> About this task
The records below hold a stretch from the line with "strategies also need" through the line with "certain direction, or"; return exactly those lines, ends included, and nothing more.

> Material to process
# # # #
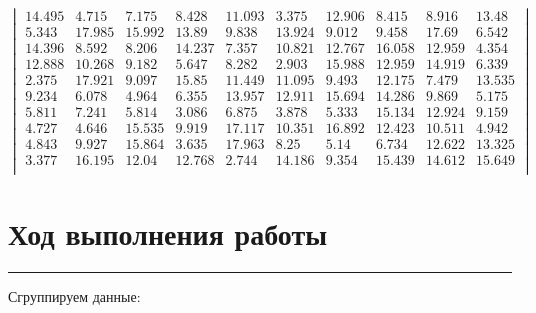 \documentclass[a4paper, 14pt]{extarticle}
\begin{document}
\begin{equation*}
    \begin{vmatrix}
        14.495 & 4.715 & 7.175 & 8.428 & 11.093 & 3.375 & 12.906 & 8.415 & 8.916 & 13.48 \\
        5.343 & 17.985 & 15.992 & 13.89 & 9.838 & 13.924 & 9.012 & 9.458 & 17.69 & 6.542 \\
        14.396 & 8.592 & 8.206 & 14.237 & 7.357 & 10.821 & 12.767 & 16.058 & 12.959 & 4.354 \\
        12.888 & 10.268 & 9.182 & 5.647 & 8.282 & 2.903 & 15.988 & 12.959 & 14.919 & 6.339 \\
        2.375 & 17.921 & 9.097 & 15.85 & 11.449 & 11.095 & 9.493 & 12.175 & 7.479 & 13.535 \\
        9.234 & 6.078 & 4.964 & 6.355 & 13.957 & 12.911 & 15.694 & 14.286 & 9.869 & 5.175 \\
        5.811 & 7.241 & 5.814 & 3.086 & 6.875 & 3.878 & 5.333 & 15.134 & 12.924 & 9.159 \\
        4.727 & 4.646 & 15.535 & 9.919 & 17.117 & 10.351 & 16.892 & 12.423 & 10.511 & 4.942 \\
        4.843 & 9.927 & 15.864 & 3.635 & 17.963 & 8.25 & 5.14 & 6.734 & 12.622 & 13.325 \\
        3.377 & 16.195 & 12.04 & 12.768 & 2.744 & 14.186 & 9.354 & 15.439 & 14.612 & 15.649 \\
    \end{vmatrix}
\end{equation*}

\newpage

\section*{Ход выполнения работы}\vspace{-20pt}\rule{\linewidth}{0.1mm}

Сгруппируем данные:
\end{document}
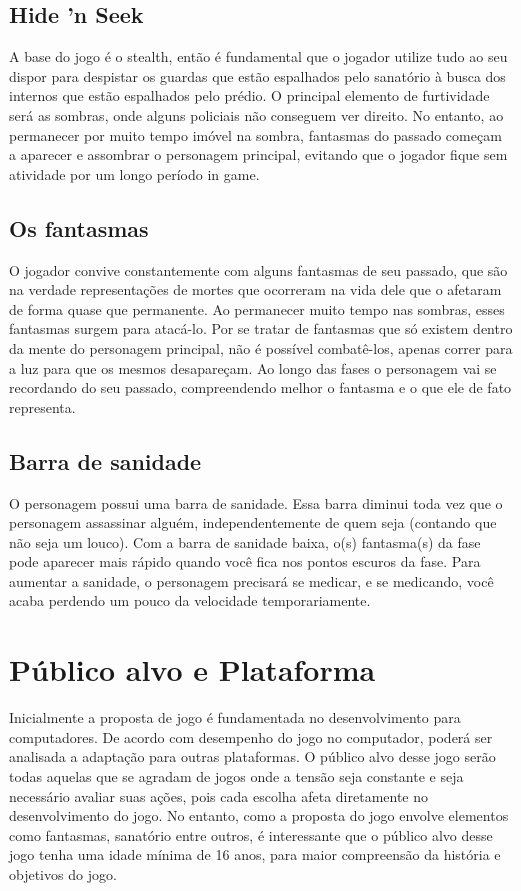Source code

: \documentclass{article}
\begin{document}
\subsection{Hide 'n Seek}
A base do jogo é o stealth, então é fundamental que o jogador utilize tudo ao seu dispor para despistar os guardas que estão espalhados pelo sanatório à busca dos internos que estão espalhados pelo prédio. O principal elemento de furtividade será as sombras, onde alguns policiais não conseguem ver direito. No entanto, ao permanecer por muito tempo imóvel na sombra, fantasmas do passado começam a aparecer e assombrar o personagem principal, evitando que o jogador fique sem atividade por um longo período in game.

\subsection{Os fantasmas}
O jogador convive constantemente com alguns fantasmas de seu passado, que são na verdade representações de mortes que ocorreram na vida dele que o afetaram de forma quase que permanente. Ao permanecer muito tempo nas sombras, esses fantasmas surgem para atacá-lo. Por se tratar de fantasmas que só existem dentro da mente do personagem principal, não é possível combatê-los, apenas correr para a luz para que os mesmos desapareçam. Ao longo das fases o personagem vai se recordando do seu passado, compreendendo melhor o fantasma e o que ele de fato representa.

\subsection{Barra de sanidade}
O personagem possui uma barra de sanidade. Essa barra diminui toda vez que o personagem assassinar alguém, independentemente de quem seja (contando que não seja um louco). Com a barra de sanidade baixa, o(s) fantasma(s) da fase pode aparecer mais rápido quando você fica nos pontos escuros da fase. Para aumentar a sanidade, o personagem precisará se medicar, e se medicando, você acaba perdendo um pouco da velocidade temporariamente. 

\section{Público alvo e Plataforma}
Inicialmente a proposta de jogo é fundamentada no desenvolvimento para computadores. De acordo com desempenho do jogo no computador, poderá ser analisada a adaptação para outras plataformas.
O público alvo desse jogo serão todas aquelas que se agradam de jogos onde a tensão seja constante e seja necessário avaliar suas ações, pois cada escolha afeta diretamente no desenvolvimento do jogo. No entanto, como a proposta do jogo envolve elementos como fantasmas, sanatório entre outros, é interessante que o público alvo desse jogo tenha uma idade mínima de 16 anos, para maior compreensão da história e objetivos do jogo.
\end{document}

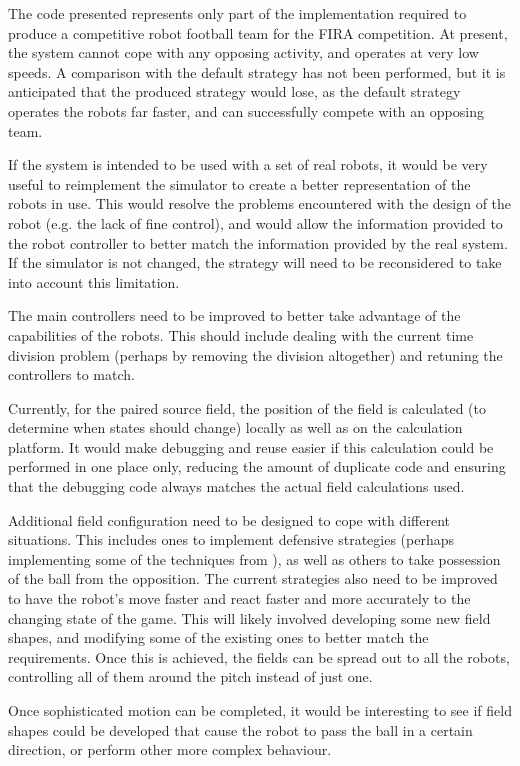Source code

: \documentclass[10pt]{article}
\begin{document}
The code presented represents only part of the implementation required to
produce a competitive robot football team for the FIRA competition.  At present,
the system cannot cope with any opposing activity, and operates at very low
speeds.  A comparison with the default strategy has not been performed, but it
is anticipated that the produced strategy would lose, as the default strategy
operates the robots far faster, and can successfully compete with an opposing
team.

If the system is intended to be used with a set of real robots, it would be very
useful to reimplement the simulator to create a better representation of the
robots in use.  This would resolve the problems encountered with the design of
the robot (e.g. the lack of fine control), and would allow the information
provided to the robot controller to better match the information provided by the
real system.  If the simulator is not changed, the strategy will need to be
reconsidered to take into account this limitation.

The main controllers need to be improved to better take advantage of the
capabilities of the robots.  This should include dealing with the current time
division problem (perhaps by removing the division altogether) and retuning the
controllers to match.

Currently, for the paired source field, the position of the field is calculated
(to determine when states should change) locally as well as on the calculation
platform. It would make debugging and reuse easier if this calculation could be
performed in one place only, reducing the amount of duplicate code and ensuring
that the debugging code always matches the actual field calculations used.

Additional field configuration need to be designed to cope with different
situations.  This includes ones to implement defensive strategies (perhaps
implementing some of the techniques from \cite{neuroHassleDefence}), as well as
others to take possession of the ball from the opposition. The current
strategies also need to be improved to have the robot's move faster and react
faster and more accurately to the changing state of the game.  This will likely
involved developing some new field shapes, and modifying some of the existing
ones to better match the requirements. Once this is achieved, the fields can be
spread out to all the robots, controlling all of them around the pitch instead
of just one.

Once sophisticated motion can be completed, it would be interesting to see if
field shapes could be developed that cause the robot to pass the ball in a
certain direction, or perform other more complex behaviour.
\end{document}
# # # #
> Result
strategies also need to be improved to have the robot's move faster and react
faster and more accurately to the changing state of the game.  This will likely
involved developing some new field shapes, and modifying some of the existing
ones to better match the requirements. Once this is achieved, the fields can be
spread out to all the robots, controlling all of them around the pitch instead
of just one.

Once sophisticated motion can be completed, it would be interesting to see if
field shapes could be developed that cause the robot to pass the ball in a
certain direction, or perform other more complex behaviour.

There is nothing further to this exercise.